Following privatisation, control of the utilities has effectively moved to the City as the big shareholders are now City institutions. Regulation is through government appointees who are not publicly accountable. Labour Research stated recently:
‘Over the past financial year to March 1994 the workforce in the electricity and power generation companies has shrunk on average by 10 percent; a similar percentage have gone from British Telecom while numbers at British Gas are down by 6 percent. The water companies have seen an average rise in employment of 6 percent but this is largely the result of the companies diverging out of the core water business with acquisitions. The utilities will have shed nearly 250,000 jobs by the end of the century.’
This is why so many socialists feel that nationalisation is worth defending, however limited its approach has been.
Nationalisation, in theory if never in practice, was seen as an attempt to run the capitalist system under some sort of planned control for the benefit of people as a whole. The problem with the nationalisation of the 1945–51 Labour government is that it was on capitalist terms. There were no democratic controls over nationalised industry and workers didn’t have a say in the running of ‘their’ industry.
Today the Tories are much more frightened of opposition to privatisation than they were ten years ago. One reason they abandoned Royal Mail privatisation was that they were aware that privatisation would have to have been accompanied by a full scale assault on a militant group of workers.
In addition, sections of the British ruling class recognise the importance of state spending and subsidy for sections of British capital. The rail industry cannot exist without substantial government subsidy. The bosses see the need for an efficient transport network because they need to get their workforce to work each day, and move freight around as quickly and cheaply as possibly. Privatisation, therefore, even in capitalist terms doesn’t make sense.

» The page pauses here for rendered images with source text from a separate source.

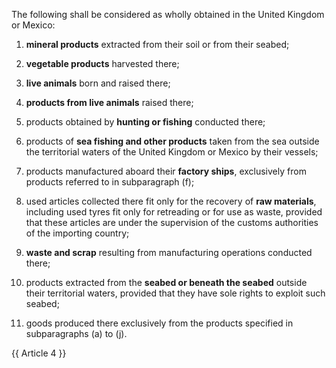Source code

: The following shall be considered as wholly obtained in the United Kingdom or Mexico:

1. **mineral products** extracted from their soil or from their seabed;

2. **vegetable products** harvested there;

3. **live animals** born and raised there;

4. **products from live animals** raised there;

5. products obtained by **hunting or fishing** conducted there;

6. products of **sea fishing and other products** taken from the sea outside the territorial waters of the United Kingdom or Mexico by their vessels;

7. products manufactured aboard their **factory ships**, exclusively from products referred to in subparagraph (f);

8. used articles collected there fit only for the recovery of **raw materials**, including used tyres fit only for retreading or for use as waste, provided that these articles are under the supervision of the customs authorities of the importing country;

9. **waste and scrap** resulting from manufacturing operations conducted there;

10. products extracted from the **seabed or beneath the seabed** outside their territorial waters, provided that they have sole rights to exploit such seabed;

11. goods produced there exclusively from the products specified in subparagraphs (a) to (j).

{{ Article 4 }}
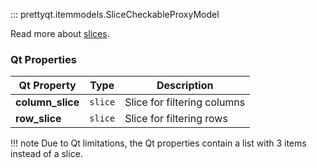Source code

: ::: prettyqt.itemmodels.SliceCheckableProxyModel

Read more about [slices](https://docs.python.org/3/library/functions.html#slice).

### Qt Properties

| Qt Property      | Type     | Description                  |
| -----------------|----------| ---------------------------- |
| **column_slice** | `slice`  | Slice for filtering columns  |
| **row_slice**    | `slice`  | Slice for filtering rows     |

!!! note
    Due to Qt limitations, the Qt properties contain a list with 3 items instead of a slice.
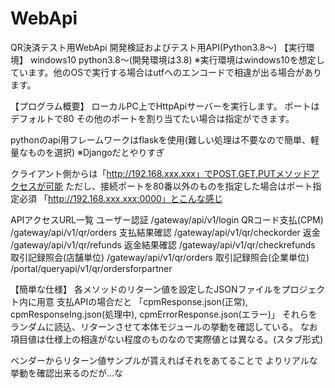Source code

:# WebApi
QR決済テスト用WebApi
開発検証およびテスト用API(Python3.8～)
【実行環境】
windows10
python3.8～(開発環境は3.8)
※実行環境はwindows10を想定しています。他のOSで実行する場合はutfへのエンコードで相違が出る場合があります。

【プログラム概要】
ローカルPC上でHttpApiサーバーを実行します。
ポートはデフォルトで80
その他のポートを割り当てたい場合は指定ができます。

pythonのapi用フレームワークはflaskを使用(難しい処理は不要なので簡単、軽量なものを選択)
※Djangoだとやりすぎ

クライアント側からは「http://192.168.xxx.xxx」でPOST,GET,PUTメソッドアクセスが可能
ただし、接続ポートを80番以外のものを指定した場合はポート指定必須
「http://192.168.xxx.xxx:0000」とこんな感じ

APIアクセスURL一覧
ユーザー認証
/gateway/api/v1/login
QRコード支払(CPM)
/gateway/api/v1/qr/orders
支払結果確認
/gateway/api/v1/qr/checkorder
返金
/gateway/api/v1/qr/refunds
返金結果確認
/gateway/api/v1/qr/checkrefunds
取引記録照会(店舗単位)
/gateway/api/v1/qr/orders
取引記録照会(企業単位)
/portal/queryapi/v1/qr/ordersforpartner

【簡単な仕様】
各メソッドのリターン値を設定したJSONファイルをプロジェクト内に用意
支払APIの場合だと
「cpmResponse.json(正常), cpmResponseIng.json(処理中), cpmErrorResponse.json(エラー)」
それらをランダムに読込、リターンさせて本体モジュールの挙動を確認している。
なお項目値は仕様上の相違がない程度のものなので実際値とは異なる。(スタブ形式)

ベンダーからリターン値サンプルが貰えればそれをあてることで
よりリアルな挙動を確認出来るのだが…な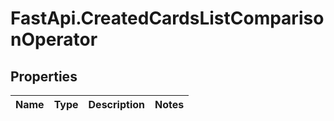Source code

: # FastApi.CreatedCardsListComparisonOperator

## Properties
Name | Type | Description | Notes
------------ | ------------- | ------------- | -------------
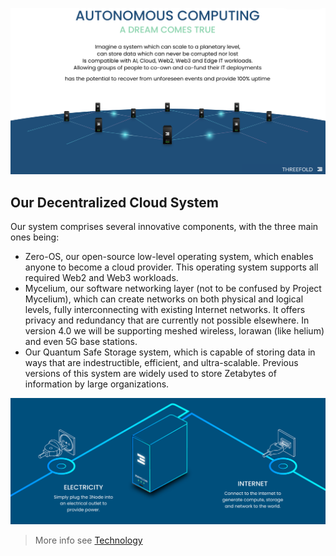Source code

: 

![alt text](image.png)

## Our Decentralized Cloud System



Our system comprises several innovative components, with the three main ones being:

* Zero-OS, our open-source low-level operating system, which enables anyone to become a cloud provider. This operating system supports all required Web2 and Web3 workloads.
* Mycelium, our software networking layer (not to be confused by Project Mycelium), which can create networks on both physical and logical levels, fully interconnecting with existing Internet networks. It offers privacy and redundancy that are currently not possible elsewhere. In version 4.0 we will be supporting meshed wireless, lorawan (like helium) and even 5G base stations.
* Our Quantum Safe Storage system, which is capable of storing data in ways that are indestructible, efficient, and ultra-scalable. Previous versions of this system are widely used to store Zetabytes of information by large organizations.

![image alt text](img/3node_simple.png)


> More info see [Technology](https://info.ourworld.tf/tech/tech/key_innovations_overview.html)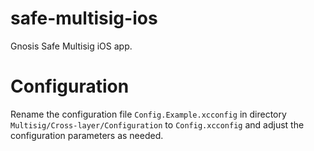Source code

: # safe-multisig-ios
Gnosis Safe Multisig iOS app.

# Configuration

Rename the configuration file `Config.Example.xcconfig` in directory `Multisig/Cross-layer/Configuration` to `Config.xcconfig` and adjust the configuration parameters as needed.
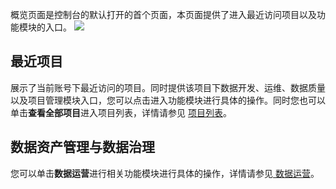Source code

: 概览页面是控制台的默认打开的首个页面，本页面提供了进入最近访问项目以及功能模块的入口。
![](https://qcloudimg.tencent-cloud.cn/raw/23e3b4c5c655107ba7067d75579cc5ba.png)

## 最近项目
展示了当前账号下最近访问的项目。同时提供该项目下数据开发、运维、数据质量以及项目管理模块入口，您可以点击进入功能模块进行具体的操作。同时您也可以单击**查看全部项目**进入项目列表，详情请参见 [项目列表](https://cloud.tencent.com/document/product/1267/72614)。

## 数据资产管理与数据治理
您可以单击**数据运营**进行相关功能模块进行具体的操作，详情请参见[ 数据运营](https://cloud.tencent.com/document/product/1267/72426)。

Ultimately, however, the fight for better public services and utilities depends upon the organisation and strength of the working class, regardless of the form of ownership under which they work. The fight to defend Clause Four and public ownership today is the fight to resist Tony Blair’s attempts to shift the Labour Party to the right. It is a fight for better wages and conditions, for a transfer of wealth back from the rich to the poor. It is also a fight for a better future, one where workers run, control and own the industry in which they work. And for this to be achieved it must be linked with the fight for socialism.